Moms with older kids, I need help!
I've lost all control in my house and I don't know how to get it back. I don't ask for a lot from my kids around the house, but I do ask for some simple tasks to be done such as putting away their own laundry, picking up their own garbage/mess, setting the table, putting away dishes and most recently we've tried to get DD1 to start helping wash some dishes, just the cutlery, plates and cups.
Recently when I ask my kids to go do something they "tell" me what they are going to do instead. When I try to make them do what I asked them to do they whine, cry, throw a tantrum, stomp their feet and slam doors. I can't put up with that behaviour during the day because DH works nights and is sleeping, their fits wake him up.
It doesn't even have to be chores that they do this with, I told them they had been in front of the computer too long today and asked them to go outside and play, it's beautiful out there. My oldest said, I'm not going outside, I'll have a nap instead and proceeded to stomp up the stairs and slam the door.
I'm seriously hoping I'm not the only one who has ever lost control of her kids because I keep getting from people in my parent's generation "oh my kids never behaved like that, when I told them to do something they did it" and all my irl friends have kids closer to DS's age and haven't gone through this.
Re: Older kids
It's always hard to speak to something like this, because every child and situation is so different.

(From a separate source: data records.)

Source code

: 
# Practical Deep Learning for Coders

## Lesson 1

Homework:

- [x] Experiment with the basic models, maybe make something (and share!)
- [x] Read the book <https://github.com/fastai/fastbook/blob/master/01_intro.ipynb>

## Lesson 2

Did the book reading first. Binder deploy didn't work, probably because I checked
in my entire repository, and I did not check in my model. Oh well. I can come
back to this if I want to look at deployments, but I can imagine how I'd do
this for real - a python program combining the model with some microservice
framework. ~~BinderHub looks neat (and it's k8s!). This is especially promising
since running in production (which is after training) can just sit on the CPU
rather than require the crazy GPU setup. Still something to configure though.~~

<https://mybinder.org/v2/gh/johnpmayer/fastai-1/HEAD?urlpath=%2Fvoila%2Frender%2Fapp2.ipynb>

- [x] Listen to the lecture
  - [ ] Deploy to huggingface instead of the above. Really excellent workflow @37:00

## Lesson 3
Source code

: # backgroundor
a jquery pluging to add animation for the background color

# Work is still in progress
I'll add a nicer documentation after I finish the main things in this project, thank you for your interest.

My friends are foster parents, and when they were doing their classes for it they were so enthusiastic about the parenting class they took they brought the people down for us to hear what they had to say. Most of these things I picked up from them.
One thing that works well in our house is that if you give me a no then I'll take it and give it back to you. Like if a child tells me no to cleaning up the dishes, then guess what you're going to get from me if you ask me to have a friend over. Don't like getting a no? Then don't give me one to use.
With the computer thing, give them a time limit, and then if they choose they can't obey it then they also choose to have no computer time. Take the keyboard off if you have to.
I find with the chores at that age the jobs often seem very big to them, so it works better to ask something specific and to do something along with them. With my younger ones I'll ask them to pick up the toys in their room and put them away while I deal with the clothes, that kind of thing. I myself will often tell the kids if they work then I'll work along with them, and if they slack at a job then they have to do it themselves. (their choice).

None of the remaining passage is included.